WHAT THE TASK REQUIRES:
Lines in the data below that contain the word "only" are to be copied.

[Document images with source code]
-- -- --

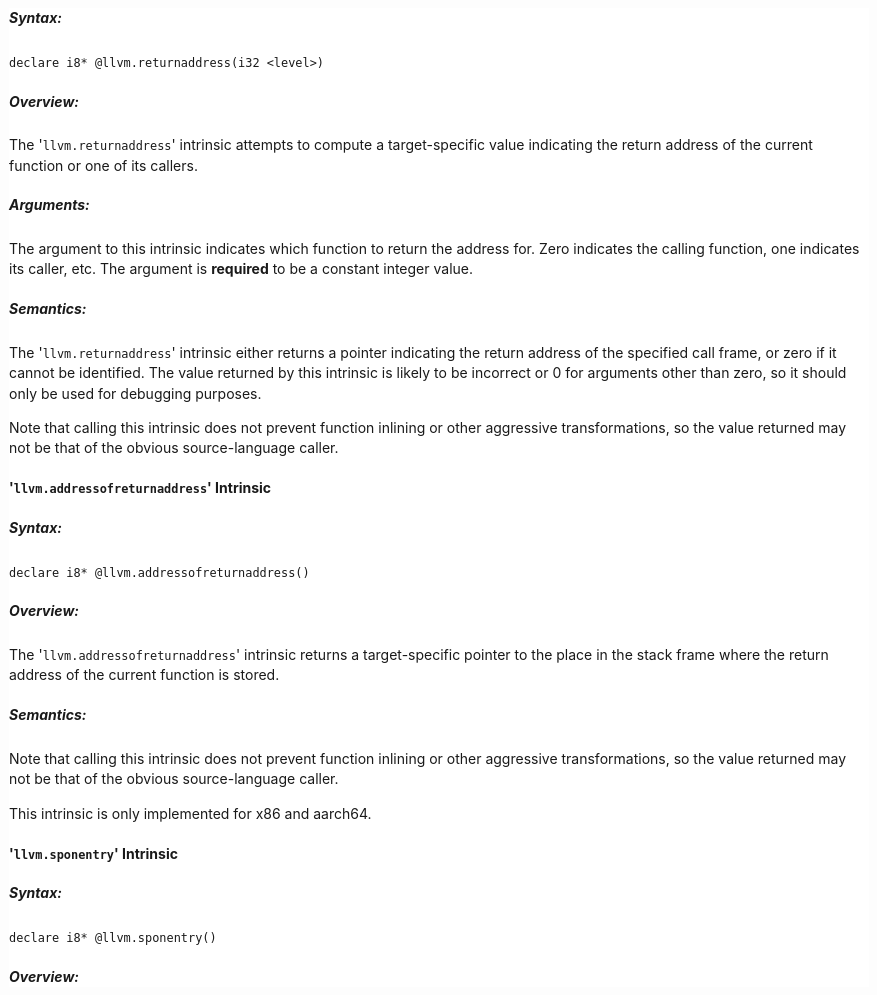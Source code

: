 ##### Syntax:

    declare i8* @llvm.returnaddress(i32 <level>)

##### Overview:

The \'`llvm.returnaddress`\' intrinsic attempts to compute a
target-specific value indicating the return address of the current
function or one of its callers.

##### Arguments:

The argument to this intrinsic indicates which function to return the
address for. Zero indicates the calling function, one indicates its
caller, etc. The argument is **required** to be a constant integer
value.

##### Semantics:

The \'`llvm.returnaddress`\' intrinsic either returns a pointer
indicating the return address of the specified call frame, or zero if it
cannot be identified. The value returned by this intrinsic is likely to
be incorrect or 0 for arguments other than zero, so it should only be
used for debugging purposes.

Note that calling this intrinsic does not prevent function inlining or
other aggressive transformations, so the value returned may not be that
of the obvious source-language caller.

#### \'`llvm.addressofreturnaddress`\' Intrinsic

##### Syntax:

    declare i8* @llvm.addressofreturnaddress()

##### Overview:

The \'`llvm.addressofreturnaddress`\' intrinsic returns a
target-specific pointer to the place in the stack frame where the return
address of the current function is stored.

##### Semantics:

Note that calling this intrinsic does not prevent function inlining or
other aggressive transformations, so the value returned may not be that
of the obvious source-language caller.

This intrinsic is only implemented for x86 and aarch64.

#### \'`llvm.sponentry`\' Intrinsic

##### Syntax:

    declare i8* @llvm.sponentry()

##### Overview:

-- -- --

RESPONSE TO THE EXERCISE:
be incorrect or 0 for arguments other than zero, so it should only be
This intrinsic is only implemented for x86 and aarch64.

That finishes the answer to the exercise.